# [Exercise details]
Copy nothing from the entries below except the lines from the one containing "- lednia, didemnum, cambaridae, and" through the one containing "- figures_script for", and copy those exactly.

[[ Supplied material open ]]

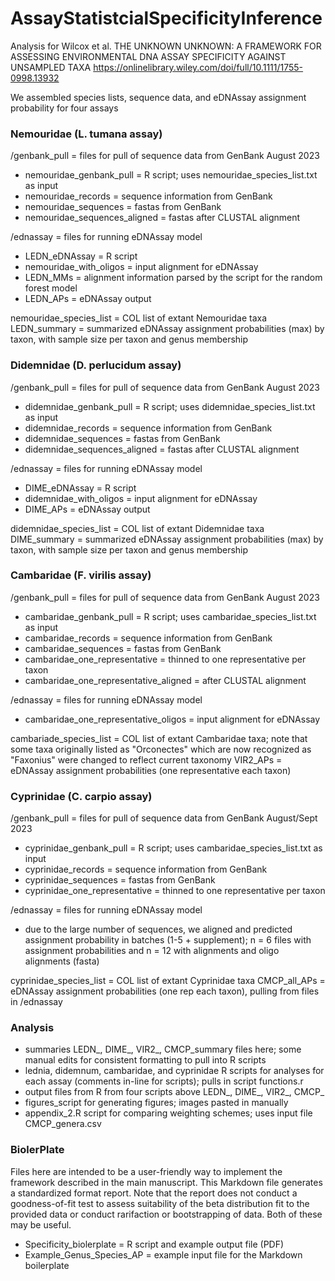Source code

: # AssayStatistcialSpecificityInference

Analysis for Wilcox et al. THE UNKNOWN UNKNOWN: A FRAMEWORK FOR ASSESSING ENVIRONMENTAL DNA ASSAY SPECIFICITY AGAINST UNSAMPLED TAXA https://onlinelibrary.wiley.com/doi/full/10.1111/1755-0998.13932

We assembled species lists, sequence data, and eDNAssay assignment probability for four assays

### Nemouridae (L. tumana assay)
/genbank_pull = files for pull of sequence data from GenBank August 2023
- nemouridae_genbank_pull = R script; uses nemouridae_species_list.txt as input
- nemouridae_records = sequence information from GenBank
- nemouridae_sequences = fastas from GenBank
- nemouridae_sequences_aligned = fastas after CLUSTAL alignment

/ednassay = files for running eDNAssay model
- LEDN_eDNAssay = R script
- nemouridae_with_oligos = input alignment for eDNAssay
- LEDN_MMs = alignment information parsed by the script for the random forest model
- LEDN_APs = eDNAssay output
	
nemouridae_species_list = COL list of extant Nemouridae taxa
LEDN_summary = summarized eDNAssay assignment probabilities (max) by taxon, with sample size per taxon and genus membership

### Didemnidae (D. perlucidum assay)
/genbank_pull = files for pull of sequence data from GenBank August 2023
- didemnidae_genbank_pull = R script; uses didemnidae_species_list.txt as input
- didemnidae_records = sequence information from GenBank
- didemnidae_sequences = fastas from GenBank
- didemnidae_sequences_aligned = fastas after CLUSTAL alignment

/ednassay = files for running eDNAssay model
- DIME_eDNAssay = R script
- didemnidae_with_oligos = input alignment for eDNAssay
- DIME_APs = eDNAssay output
	
didemnidae_species_list = COL list of extant Didemnidae taxa
DIME_summary = summarized eDNAssay assignment probabilities (max) by taxon, with sample size per taxon and genus membership

### Cambaridae (F. virilis assay)
/genbank_pull = files for pull of sequence data from GenBank August 2023
- cambaridae_genbank_pull = R script; uses  cambaridae_species_list.txt as input
- cambaridae_records = sequence information from GenBank
- cambaridae_sequences = fastas from GenBank
- cambaridae_one_representative = thinned to one representative per taxon
- cambaridae_one_representative_aligned = after CLUSTAL alignment

/ednassay = files for running eDNAssay model
- cambaridae_one_representative_oligos = input alignment for eDNAssay

cambariade_species_list = COL list of extant Cambaridae taxa; note that some taxa originally listed as "Orconectes" which are now recognized as "Faxonius" were changed to reflect current taxonomy
VIR2_APs = eDNAssay assignment probabilities (one representative each taxon) 

### Cyprinidae (C. carpio assay)
/genbank_pull = files for pull of sequence data from GenBank August/Sept 2023
- cyprinidae_genbank_pull = R script; uses  cambaridae_species_list.txt as input
- cyprinidae_records = sequence information from GenBank
- cyprinidae_sequences = fastas from GenBank
- cyprinidae_one_representative = thinned to one representative per taxon

/ednassay = files for running eDNAssay model
- due to the large number of sequences, we aligned and predicted assignment probability in batches (1-5 + supplement); n = 6 files with assignment probabilities and n = 12 with alignments and oligo alignments (fasta)

cyprinidae_species_list = COL list of extant Cyprinidae taxa
CMCP_all_APs = eDNAssay assignment probabilities (one rep each taxon), pulling from files in /ednassay

### Analysis
- summaries LEDN_, DIME_, VIR2_, CMCP_summary files here; some manual edits for consistent formatting to pull into R scripts
- lednia, didemnum, cambaridae, and cyprinidae R scripts for analyses for each assay (comments in-line for scripts); pulls in script functions.r
- output files from R from four scripts above LEDN_, DIME_, VIR2_, CMCP_
- figures_script for generating figures; images pasted in manually
- appendix_2.R script for comparing weighting schemes; uses input file CMCP_genera.csv

### BiolerPlate
Files here are intended to be a user-friendly way to implement the framework described in the main manuscript. This Markdown file generates a standardized format report. Note that the report does not conduct a goodness-of-fit test to assess suitability of the beta distribution fit to the provided data or conduct rarifaction or bootstrapping of data. Both of these may be useful.
- Specificity_biolerplate = R script and example output file (PDF)
- Example_Genus_Species_AP = example input file for the Markdown boilerplate
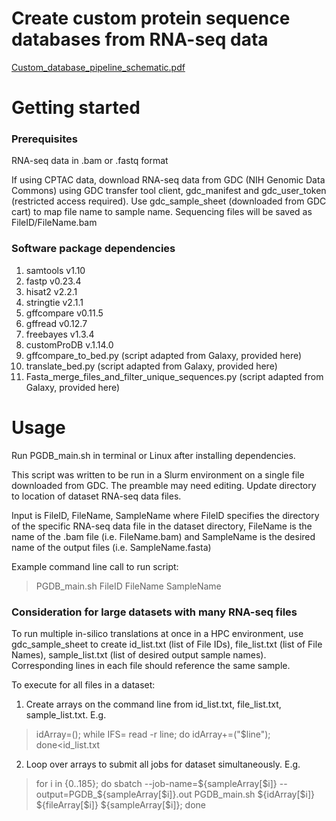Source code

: # Create custom protein sequence databases from RNA-seq data
[Custom_database_pipeline_schematic.pdf](https://github.com/user-attachments/files/16735346/Custom_database_pipeline_schematic.pdf)

# Getting started 

### Prerequisites 
RNA-seq data in .bam or .fastq format

If using CPTAC data, download RNA-seq data from GDC (NIH Genomic Data Commons) using GDC transfer tool client, gdc_manifest and gdc_user_token (restricted access required). Use gdc_sample_sheet (downloaded from GDC cart) to map file name to sample name. Sequencing files will be saved as FileID/FileName.bam

### Software package dependencies
1. samtools v1.10
2. fastp v0.23.4
3. hisat2 v2.2.1
4. stringtie v2.1.1
5. gffcompare v0.11.5
6. gffread v0.12.7
7. freebayes v1.3.4
8. customProDB v.1.14.0
9. gffcompare_to_bed.py (script adapted from Galaxy, provided here)
10. translate_bed.py (script adapted from Galaxy, provided here)
11. Fasta_merge_files_and_filter_unique_sequences.py (script adapted from Galaxy, provided here)

# Usage
Run PGDB_main.sh in terminal or Linux after installing dependencies. 

This script was written to be run in a Slurm environment on a single file downloaded from GDC. The preamble may need editing. Update directory to location of dataset RNA-seq data files. 

Input is FileID, FileName, SampleName where FileID specifies the directory of the specific RNA-seq data file in the dataset directory, FileName is the name of the .bam file (i.e. FileName.bam) and SampleName is the desired name of the output files (i.e. SampleName.fasta)

Example command line call to run script:
> PGDB_main.sh FileID FileName SampleName

### Consideration for large datasets with many RNA-seq files 
To run multiple in-silico translations at once in a HPC environment, use gdc_sample_sheet to create id_list.txt (list of File IDs), file_list.txt (list of File Names), sample_list.txt (list of desired output sample names). Corresponding lines in each file should reference the same sample. 

To execute for all files in a dataset:
1. Create arrays on the command line from id_list.txt, file_list.txt, sample_list.txt. E.g.
> idArray=(); while IFS= read -r line; do idArray+=("$line"); done<id_list.txt
2. Loop over arrays to submit all jobs for dataset simultaneously. E.g.
> for i in {0..185}; do  sbatch --job-name=${sampleArray[$i]} --output=PGDB_${sampleArray[$i]}.out PGDB_main.sh ${idArray[$i]} ${fileArray[$i]} ${sampleArray[$i]}; done



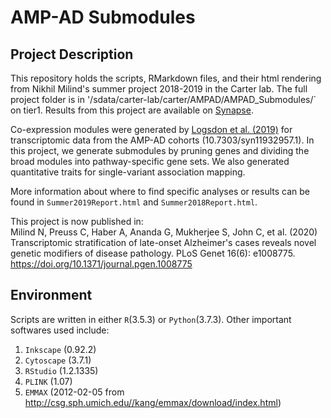 AMP-AD Submodules
=================

Project Description
-------------------

This repository holds the scripts, RMarkdown files, and their html rendering from Nikhil Milind's summer project 2018-2019 in the Carter lab. The full project folder is in '/sdata/carter-lab/carter/AMPAD/AMPAD_Submodules/` on tier1. Results from this project are available on [Synapse](https://www.synapse.org/#!Synapse:syn23573590/wiki/607344).

Co-expression modules were generated by [Logsdon et al. (2019)](https://www.biorxiv.org/content/10.1101/510420v1) for transcriptomic data from the AMP-AD cohorts (10.7303/syn11932957.1). In this project, we generate submodules by pruning genes and dividing the broad modules into pathway-specific gene sets. We also generated quantitative traits for single-variant association mapping.

More information about where to find specific analyses or results can be found in `Summer2019Report.html` and `Summer2018Report.html`.

This project is now published in:   
Milind N, Preuss C, Haber A, Ananda G, Mukherjee S, John C, et al. (2020) Transcriptomic stratification of late-onset Alzheimer's cases reveals novel genetic modifiers of disease pathology. PLoS Genet 16(6): e1008775. https://doi.org/10.1371/journal.pgen.1008775

Environment
-----------

Scripts are written in either `R`(3.5.3) or `Python`(3.7.3). Other important softwares used include:

1. `Inkscape` (0.92.2)
2. `Cytoscape` (3.7.1)
3. `RStudio` (1.2.1335)
4. `PLINK` (1.07)
5. `EMMAX` (2012-02-05 from http://csg.sph.umich.edu//kang/emmax/download/index.html)


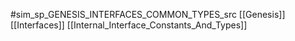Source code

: #sim_sp_GENESIS_INTERFACES_COMMON_TYPES_src
[[Genesis]]
[[Interfaces]]
[[Internal_Interface_Constants_And_Types]]
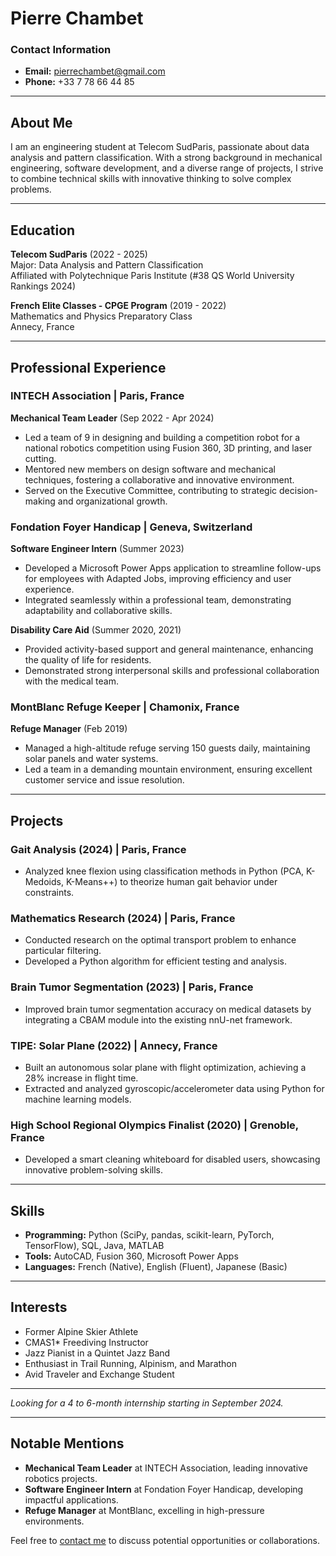 # Pierre Chambet

### Contact Information
- **Email:** pierrechambet@gmail.com
- **Phone:** +33 7 78 66 44 85

---

## About Me
I am an engineering student at Telecom SudParis, passionate about data analysis and pattern classification. With a strong background in mechanical engineering, software development, and a diverse range of projects, I strive to combine technical skills with innovative thinking to solve complex problems.

---

## Education
**Telecom SudParis** (2022 - 2025)  
Major: Data Analysis and Pattern Classification  
Affiliated with Polytechnique Paris Institute (#38 QS World University Rankings 2024)

**French Elite Classes - CPGE Program** (2019 - 2022)  
Mathematics and Physics Preparatory Class  
Annecy, France

---

## Professional Experience

### INTECH Association | Paris, France
**Mechanical Team Leader** (Sep 2022 - Apr 2024)  
- Led a team of 9 in designing and building a competition robot for a national robotics competition using Fusion 360, 3D printing, and laser cutting.
- Mentored new members on design software and mechanical techniques, fostering a collaborative and innovative environment.
- Served on the Executive Committee, contributing to strategic decision-making and organizational growth.

### Fondation Foyer Handicap | Geneva, Switzerland
**Software Engineer Intern** (Summer 2023)  
- Developed a Microsoft Power Apps application to streamline follow-ups for employees with Adapted Jobs, improving efficiency and user experience.
- Integrated seamlessly within a professional team, demonstrating adaptability and collaborative skills.

**Disability Care Aid** (Summer 2020, 2021)  
- Provided activity-based support and general maintenance, enhancing the quality of life for residents.
- Demonstrated strong interpersonal skills and professional collaboration with the medical team.

### MontBlanc Refuge Keeper | Chamonix, France
**Refuge Manager** (Feb 2019)  
- Managed a high-altitude refuge serving 150 guests daily, maintaining solar panels and water systems.
- Led a team in a demanding mountain environment, ensuring excellent customer service and issue resolution.

---

## Projects

### Gait Analysis (2024) | Paris, France
- Analyzed knee flexion using classification methods in Python (PCA, K-Medoids, K-Means++) to theorize human gait behavior under constraints.

### Mathematics Research (2024) | Paris, France
- Conducted research on the optimal transport problem to enhance particular filtering.
- Developed a Python algorithm for efficient testing and analysis.

### Brain Tumor Segmentation (2023) | Paris, France
- Improved brain tumor segmentation accuracy on medical datasets by integrating a CBAM module into the existing nnU-net framework.

### TIPE: Solar Plane (2022) | Annecy, France
- Built an autonomous solar plane with flight optimization, achieving a 28% increase in flight time.
- Extracted and analyzed gyroscopic/accelerometer data using Python for machine learning models.

### High School Regional Olympics Finalist (2020) | Grenoble, France
- Developed a smart cleaning whiteboard for disabled users, showcasing innovative problem-solving skills.

---

## Skills
- **Programming:** Python (SciPy, pandas, scikit-learn, PyTorch, TensorFlow), SQL, Java, MATLAB
- **Tools:** AutoCAD, Fusion 360, Microsoft Power Apps
- **Languages:** French (Native), English (Fluent), Japanese (Basic)

---

## Interests
- Former Alpine Skier Athlete
- CMAS1* Freediving Instructor
- Jazz Pianist in a Quintet Jazz Band
- Enthusiast in Trail Running, Alpinism, and Marathon
- Avid Traveler and Exchange Student

---

*Looking for a 4 to 6-month internship starting in September 2024.*

---

## Notable Mentions
- **Mechanical Team Leader** at INTECH Association, leading innovative robotics projects.
- **Software Engineer Intern** at Fondation Foyer Handicap, developing impactful applications.
- **Refuge Manager** at MontBlanc, excelling in high-pressure environments.

Feel free to [contact me](mailto:pierrechambet@gmail.com) to discuss potential opportunities or collaborations.
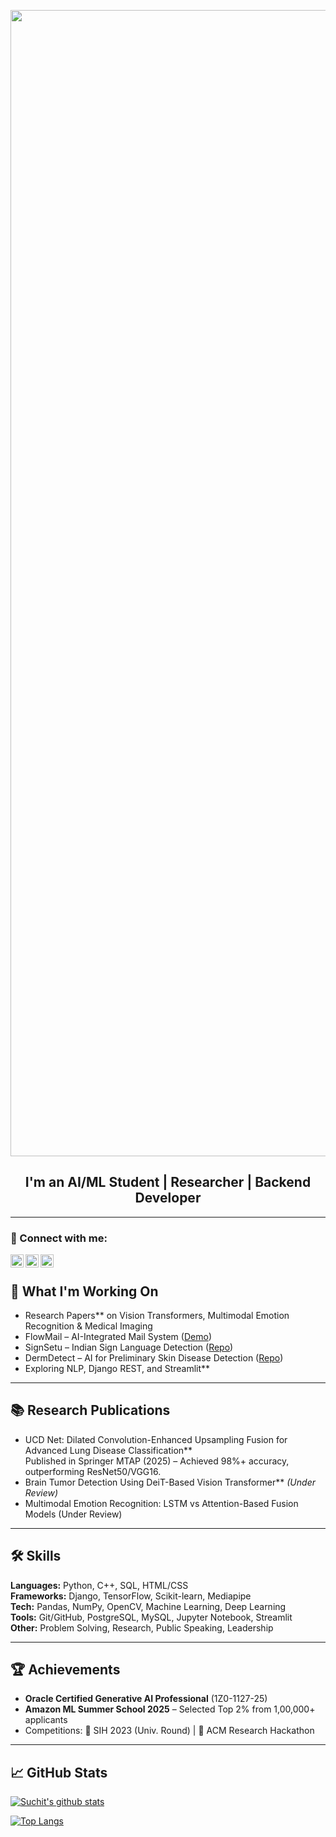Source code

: <p align="center">
  <img width="1834" alt="Make your README (1)" src="https://github.com/user-attachments/assets/1f9c6aad-c7cd-4c66-96f6-e1c0f11464a8">
</p>


<h2 align="center">
I'm an AI/ML Student | Researcher | Backend Developer
</h2> 

---

### 🤝 Connect with me:
<a href="https://www.linkedin.com/in/suchit-sharma2004/"><img align="left" src="https://cdn.jsdelivr.net/gh/devicons/devicon/icons/linkedin/linkedin-original.svg" alt="Suchit | LinkedIn" width="21px"/></a>
<a href="https://suchit.tech"><img align="left" src="https://img.icons8.com/ios-filled/50/ffffff/domain.png" alt="Suchit | Website" width="21px"/></a>
<a href="mailto:suchit.sharma.delhi@gmail.com"><img align="left" src="https://img.icons8.com/ios-filled/50/ffffff/new-post.png" alt="Suchit | Gmail" width="21px"/></a>

</br>



## 🔭 What I'm Working On

- Research Papers** on Vision Transformers, Multimodal Emotion Recognition & Medical Imaging  
- FlowMail – AI-Integrated Mail System ([Demo](https://mailapp-lrbt.onrender.com))  
- SignSetu – Indian Sign Language Detection ([Repo](https://github.com/suchitsharma2004/Indian_sign-language-detector-python))  
- DermDetect – AI for Preliminary Skin Disease Detection ([Repo](https://github.com/suchitsharma2004/DermDetect))  
- Exploring NLP, Django REST, and Streamlit**  

---

## 📚 Research Publications  

- UCD Net: Dilated Convolution-Enhanced Upsampling Fusion for Advanced Lung Disease Classification**  
  Published in Springer MTAP (2025) – Achieved 98%+ accuracy, outperforming ResNet50/VGG16.  
- Brain Tumor Detection Using DeiT-Based Vision Transformer** *(Under Review)* 
- Multimodal Emotion Recognition: LSTM vs Attention-Based Fusion Models (Under Review)

---

## 🛠️ Skills  

**Languages:** Python, C++, SQL, HTML/CSS  
**Frameworks:** Django, TensorFlow, Scikit-learn, Mediapipe  
**Tech:** Pandas, NumPy, OpenCV, Machine Learning, Deep Learning  
**Tools:** Git/GitHub, PostgreSQL, MySQL, Jupyter Notebook, Streamlit  
**Other:** Problem Solving, Research, Public Speaking, Leadership  

---

## 🏆 Achievements  

- **Oracle Certified Generative AI Professional** (1Z0-1127-25)  
- **Amazon ML Summer School 2025** – Selected Top 2% from 1,00,000+ applicants  
- Competitions: 🥇 SIH 2023 (Univ. Round) | 🥈 ACM Research Hackathon  

---

## 📈 GitHub Stats 

[![Suchit's github stats](https://github-readme-stats.vercel.app/api?username=suchitsharma2004)](https://github.com/suchitsharma2004)  

[![Top Langs](https://github-readme-stats.vercel.app/api/top-langs/?username=suchitsharma2004&layout=compact)](https://github.com/suchitsharma2004)  
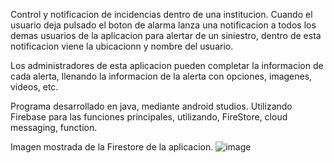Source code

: Control y notificacion de incidencias dentro de una institucion.
Cuando el usuario deja pulsado el boton de alarma lanza una notificacion a todos los demas usuarios de la aplicacion para alertar de un siniestro, dentro de esta notificacion
viene la ubicacionn y nombre del usuario.

Los administradores de esta aplicacion pueden completar la informacion de cada alerta, llenando la informacion de la alerta con opciones, imagenes, videos, etc.

Programa desarrollado en java, mediante android studios.
Utilizando Firebase para las funciones principales, utilizando, FireStore, cloud messaging, function.

Imagen mostrada de la Firestore de la aplicacion.
![image](https://github.com/JosueGuillenG/ControlDeIncidencias/assets/151679955/6026ebbf-1fa9-49db-8b9c-d5b4b8b6211c)
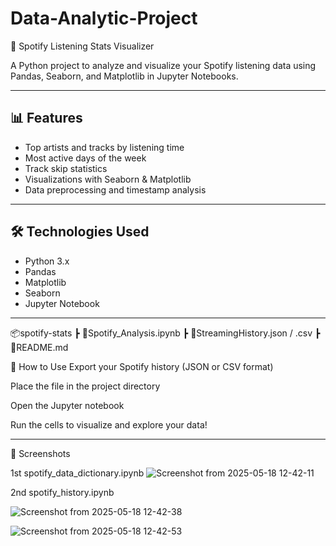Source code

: # Data-Analytic-Project

 🎵 Spotify Listening Stats Visualizer

A Python project to analyze and visualize your Spotify listening data using Pandas, Seaborn, and Matplotlib in Jupyter Notebooks.

---

## 📊 Features

- Top artists and tracks by listening time
- Most active days of the week
- Track skip statistics
- Visualizations with Seaborn & Matplotlib
- Data preprocessing and timestamp analysis

---

## 🛠️ Technologies Used

- Python 3.x
- Pandas
- Matplotlib
- Seaborn
- Jupyter Notebook

---

📦spotify-stats
┣ 📜Spotify_Analysis.ipynb
┣ 📜StreamingHistory.json / .csv
┣ 📜README.md


📂 How to Use
Export your Spotify history (JSON or CSV format)

Place the file in the project directory

Open the Jupyter notebook

Run the cells to visualize and explore your data!

----

📸 Screenshots

1st spotify_data_dictionary.ipynb
![Screenshot from 2025-05-18 12-42-11](https://github.com/user-attachments/assets/cfede8f6-6cbb-441e-955d-b7b38ff60b13)


2nd spotify_history.ipynb

![Screenshot from 2025-05-18 12-42-38](https://github.com/user-attachments/assets/35927778-cde0-4343-8941-55a2975fb4f1)


![Screenshot from 2025-05-18 12-42-53](https://github.com/user-attachments/assets/c5e4741f-46ff-414a-885d-2b9023f32660)




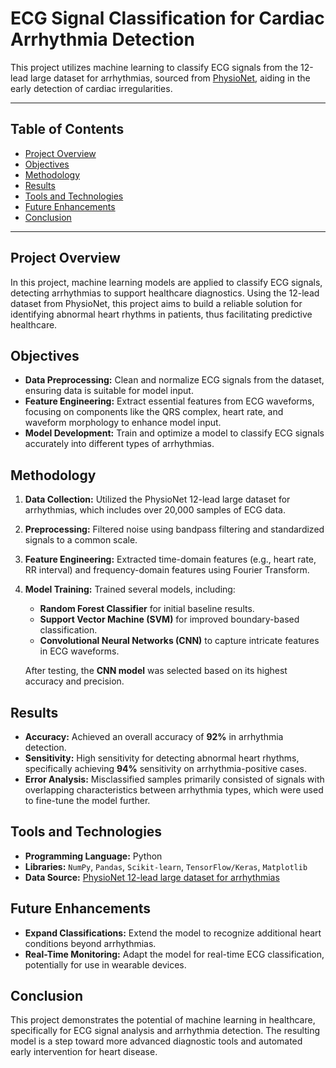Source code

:# ECG Signal Classification for Cardiac Arrhythmia Detection

This project utilizes machine learning to classify ECG signals from the 12-lead large dataset for arrhythmias, sourced from [PhysioNet](https://physionet.org/content/ptb-xl/1.0.3/), aiding in the early detection of cardiac irregularities.

---

## Table of Contents
- [Project Overview](#project-overview)
- [Objectives](#objectives)
- [Methodology](#methodology)
- [Results](#results)
- [Tools and Technologies](#tools-and-technologies)
- [Future Enhancements](#future-enhancements)
- [Conclusion](#conclusion)

---

## Project Overview
In this project, machine learning models are applied to classify ECG signals, detecting arrhythmias to support healthcare diagnostics. Using the 12-lead dataset from PhysioNet, this project aims to build a reliable solution for identifying abnormal heart rhythms in patients, thus facilitating predictive healthcare.

## Objectives
- **Data Preprocessing:** Clean and normalize ECG signals from the dataset, ensuring data is suitable for model input.
- **Feature Engineering:** Extract essential features from ECG waveforms, focusing on components like the QRS complex, heart rate, and waveform morphology to enhance model input.
- **Model Development:** Train and optimize a model to classify ECG signals accurately into different types of arrhythmias.

## Methodology
1. **Data Collection:** Utilized the PhysioNet 12-lead large dataset for arrhythmias, which includes over 20,000 samples of ECG data.
2. **Preprocessing:** Filtered noise using bandpass filtering and standardized signals to a common scale.
3. **Feature Engineering:** Extracted time-domain features (e.g., heart rate, RR interval) and frequency-domain features using Fourier Transform.
4. **Model Training:** Trained several models, including:
   - **Random Forest Classifier** for initial baseline results.
   - **Support Vector Machine (SVM)** for improved boundary-based classification.
   - **Convolutional Neural Networks (CNN)** to capture intricate features in ECG waveforms.
   
   After testing, the **CNN model** was selected based on its highest accuracy and precision.

## Results
- **Accuracy:** Achieved an overall accuracy of **92%** in arrhythmia detection.
- **Sensitivity:** High sensitivity for detecting abnormal heart rhythms, specifically achieving **94%** sensitivity on arrhythmia-positive cases.
- **Error Analysis:** Misclassified samples primarily consisted of signals with overlapping characteristics between arrhythmia types, which were used to fine-tune the model further.

## Tools and Technologies
- **Programming Language:** Python
- **Libraries:** `NumPy`, `Pandas`, `Scikit-learn`, `TensorFlow/Keras`, `Matplotlib`
- **Data Source:** [PhysioNet 12-lead large dataset for arrhythmias](https://physionet.org/content/ptb-xl/1.0.3/)

## Future Enhancements
- **Expand Classifications:** Extend the model to recognize additional heart conditions beyond arrhythmias.
- **Real-Time Monitoring:** Adapt the model for real-time ECG classification, potentially for use in wearable devices.

## Conclusion
This project demonstrates the potential of machine learning in healthcare, specifically for ECG signal analysis and arrhythmia detection. The resulting model is a step toward more advanced diagnostic tools and automated early intervention for heart disease.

[[ Supplied material closed ]]

# [Answer to the exercise]
- lednia, didemnum, cambaridae, and cyprinidae R scripts for analyses for each assay (comments in-line for scripts); pulls in script functions.r
- output files from R from four scripts above LEDN_, DIME_, VIR2_, CMCP_
- figures_script for generating figures; images pasted in manually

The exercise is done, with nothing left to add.